Background APS more often overlaps with other systemic autoimmune diseases like systemic lupus erythematosus (SLE) or rheumatoid arthritis (RA) than occur as a distinct disease. Our purpose was to evaluate what are the differences between patients with primary APS and APS accompanying SLE.
Objectives The objective of this study was to compare patients with primary APS and APS/SLE group whther we can find find any clinical or laboratory parameters that can distinguish them from each other.
Methods 112 patients with APS were included to the study, 57 of them with primary APS and 55 with coexisting SLE. These patients were followed at the Department of Connective Tissue Diseases, NIGRiR, Warsaw, Poland. At inclusion a full medical history and physical examination data were recorded.

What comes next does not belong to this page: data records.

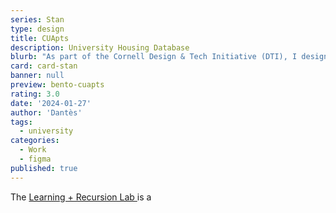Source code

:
 ```yaml
---
series: Stan
type: design
title: CUApts
description: University Housing Database
blurb: "As part of the Cornell Design & Tech Initiative (DTI), I designed the search engine for off-campus housing in Ithaca."
card: card-stan
banner: null
preview: bento-cuapts
rating: 3.0
date: '2024-01-27'
author: 'Dantès'
tags:
  - university
categories:
  - Work
  - figma
published: true
---
```


<script>

  import Gallery from '$lib/components/Gallery.svelte'

  let images = [
    { url: 'stan-icons/ic=Dashboard', type: 'svg', caption: "Dashboard" },
    { url: 'stan-icons/ic=Home', type: 'svg', caption: "Home" },
    { url: 'stan-icons/ic=Smile', type: 'svg', caption: "Smile" },
    { url: 'stan-icons/ic=Store', type: 'svg', caption: "Store" },
    { url: 'stan-icons/ic=Heart', type: 'svg', caption: "Heart" },
    { url: 'stan-icons/ic=Clock', type: 'svg', caption: "Clock" },
    { url: 'stan-icons/ic=Funnel', type: 'svg', caption: "Funnel" },
    { url: 'stan-icons/ic=Settings', type: 'svg', caption: "Settings" },

    { url: 'stan-icons/ic=Chart', type: 'svg', caption: "Chart" },
    { url: 'stan-icons/ic=Wallet', type: 'svg', caption: "Wallet" },
    { url: 'stan-icons/ic=Integration', type: 'svg', caption: "Integration" },
    { url: 'stan-icons/ic=Check', type: 'svg', caption: "Check" },
    { url: 'stan-icons/ic=Calendar', type: 'svg', caption: "Calendar" },
    { url: 'stan-icons/ic=Course', type: 'svg', caption: "Course" },
    { url: 'stan-icons/ic=Download', type: 'svg', caption: "Download" },
    { url: 'stan-icons/ic=Webinar', type: 'svg', caption: "Webinar" },

    { url: 'stan-icons/ic=Person', type: 'svg', caption: "Person" },
    { url: 'stan-icons/ic=People', type: 'svg', caption: "People" },
    { url: 'stan-icons/ic=Send', type: 'svg', caption: "Send" },
    { url: 'stan-icons/ic=Image', type: 'svg', caption: "Image" },
    { url: 'stan-icons/ic=Edit', type: 'svg', caption: "Edit" },
    { url: 'stan-icons/ic=Lock', type: 'svg', caption: "Lock" },
    { url: 'stan-icons/ic=Copy', type: 'svg', caption: "Copy" },
    { url: 'stan-icons/ic=Back', type: 'svg', caption: "Back" },

    { url: 'stan-icons/ic=Stan', type: 'svg', caption: "Stan" },
    { url: 'stan-icons/ic=Money', type: 'svg', caption: "Money" },
    { url: 'stan-icons/ic=URL', type: 'svg', caption: "URL" },
    { url: 'stan-icons/ic=Box', type: 'svg', caption: "Box" },
    { url: 'stan-icons/ic=Product', type: 'svg', caption: "Product" },
    { url: 'stan-icons/ic=Design', type: 'svg', caption: "Design" },

    { url: 'stan-icons/ic=ArrowTopRight', type: 'svg', caption: "ArrowTopRight" },
    { url: 'stan-icons/ic=ArrowRight', type: 'svg', caption: "ArrowRight" },
    { url: 'stan-icons/ic=ArrowLeft', type: 'svg', caption: "ArrowLeft" },
    { url: 'stan-icons/ic=ArrowUp', type: 'svg', caption: "ArrowUp" },
    { url: 'stan-icons/ic=ArrowDown', type: 'svg', caption: "ArrowDown" },
    { url: 'stan-icons/ic=Publish', type: 'svg', caption: "ArrowPublish" },

    { url: 'stan-icons/ic=Bold', type: 'svg', caption: "Bold" },
    { url: 'stan-icons/ic=Italic', type: 'svg', caption: "Italic" },
    { url: 'stan-icons/ic=List', type: 'svg', caption: "List" },
    { url: 'stan-icons/ic=+', type: 'svg', caption: "+" },
    { url: 'stan-icons/ic=X', type: 'svg', caption: "X" },
    { url: 'stan-icons/ic=Cycle', type: 'svg', caption: "Cycle" },

    { url: 'stan-icons/ic=Increase', type: 'svg', caption: "Increase" },
    { url: 'stan-icons/ic=Decrease', type: 'svg', caption: "Decrease" },
    { url: 'stan-icons/ic=PointerUp', type: 'svg', caption: "PointerUp" },
    { url: 'stan-icons/ic=PointerDown', type: 'svg', caption: "PointerDown" },
    { url: 'stan-icons/ic=Visible', type: 'svg', caption: "Visible" },
    { url: 'stan-icons/ic=Hidden', type: 'svg', caption: "Hidden" },

    { url: 'stan-icons/ic=Dropdown', type: 'svg', caption: "Dropdown" },
    { url: 'stan-icons/ic=v', type: 'svg', caption: "Radio" },
    { url: 'stan-icons/ic=DangerCircle', type: 'svg', caption: "DangerCircle" },
    { url: 'stan-icons/ic=CheckCircle', type: 'svg', caption: "CheckCircle" },
    { url: 'stan-icons/ic=xCircle', type: 'svg', caption: "xCircle" },
    { url: 'stan-icons/ic=info', type: 'svg', caption: "Info" },

    { url: 'stan-icons/ic=Checkbox', type: 'svg', caption: "Checkbox" },
    { url: 'stan-icons/ic=Paragraph', type: 'svg', caption: "Paragraph" },
    { url: 'stan-icons/ic=Checkout', type: 'svg', caption: "Checkout" },
    { url: 'stan-icons/ic=Options', type: 'svg', caption: "Options" },
    { url: 'stan-icons/ic=Save', type: 'svg', caption: "Save" },
    { url: 'stan-icons/ic=Trash', type: 'svg', caption: "Trash" },

    { url: 'stan-icons/ic=Text', type: 'svg', caption: "Dropdown" },
    { url: 'stan-icons/ic=Phone', type: 'svg', caption: "Radio" },
    { url: 'stan-icons/ic=Video', type: 'svg', caption: "Dashboard" },
    { url: 'stan-icons/ic=Pointer', type: 'svg', caption: "Dashboard" },
    { url: 'stan-icons/ic=Bell', type: 'svg', caption: "Dashboard" },
    { url: 'stan-icons/ic=Message', type: 'svg', caption: "Dashboard" },

    { url: 'stan-icons/ic=Mail', type: 'svg', caption: "Dropdown" },
    { url: 'stan-icons/ic=MailArrow', type: 'svg', caption: "Radio" },
    { url: 'stan-icons/ic=Custom', type: 'svg', caption: "Dashboard" },
    { url: 'stan-icons/ic=Magnet', type: 'svg', caption: "Dashboard" },
    { url: 'stan-icons/ic=Traffic', type: 'svg', caption: "Dashboard" },
    { url: 'stan-icons/ic=Conversion', type: 'svg', caption: "Dashboard" },

  ]

</script>

The <a href = ''> Learning + Recursion Lab </a> is a


<Gallery images = {images} col = 8 />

Results Both groups were similar in age, gender and duration of disease. Among all the clinical manifestations of APS, venous thrombosis was more frequent in patients with concomitant SLE. Skin involvement was significantly more prevalent in primary APS and it was caused mainly by livedo reticularis presence. From neurological manifestations, the occurrence of epilepsy was comparable, when EEG changes were more frequent in APS/SLE group. From laboratory measures, leucopenia, low complement concentrations and proteinuria were more prevalent in APS/SLE group. No differences were observed in thrombocytopenia and elongation of APTT as well as antiphospholipid antibody profile.
Conclusions In conclusion, arterial thrombosis is more characteristic for primary APS. We found that livedo reticularis is very characteristic feature for primary APS. Although epilepsy occurrence is comparable in APS and APS/SLE, higher frequency of EEG changes in APS/SLE group suggests that the mechanisms leading to this feature can be distinct between this two conditions. Additionally, it appears to be more reasonable to add thrombocytopenia to clinical criteria of APS, because its frequency does not depend on SLE presence.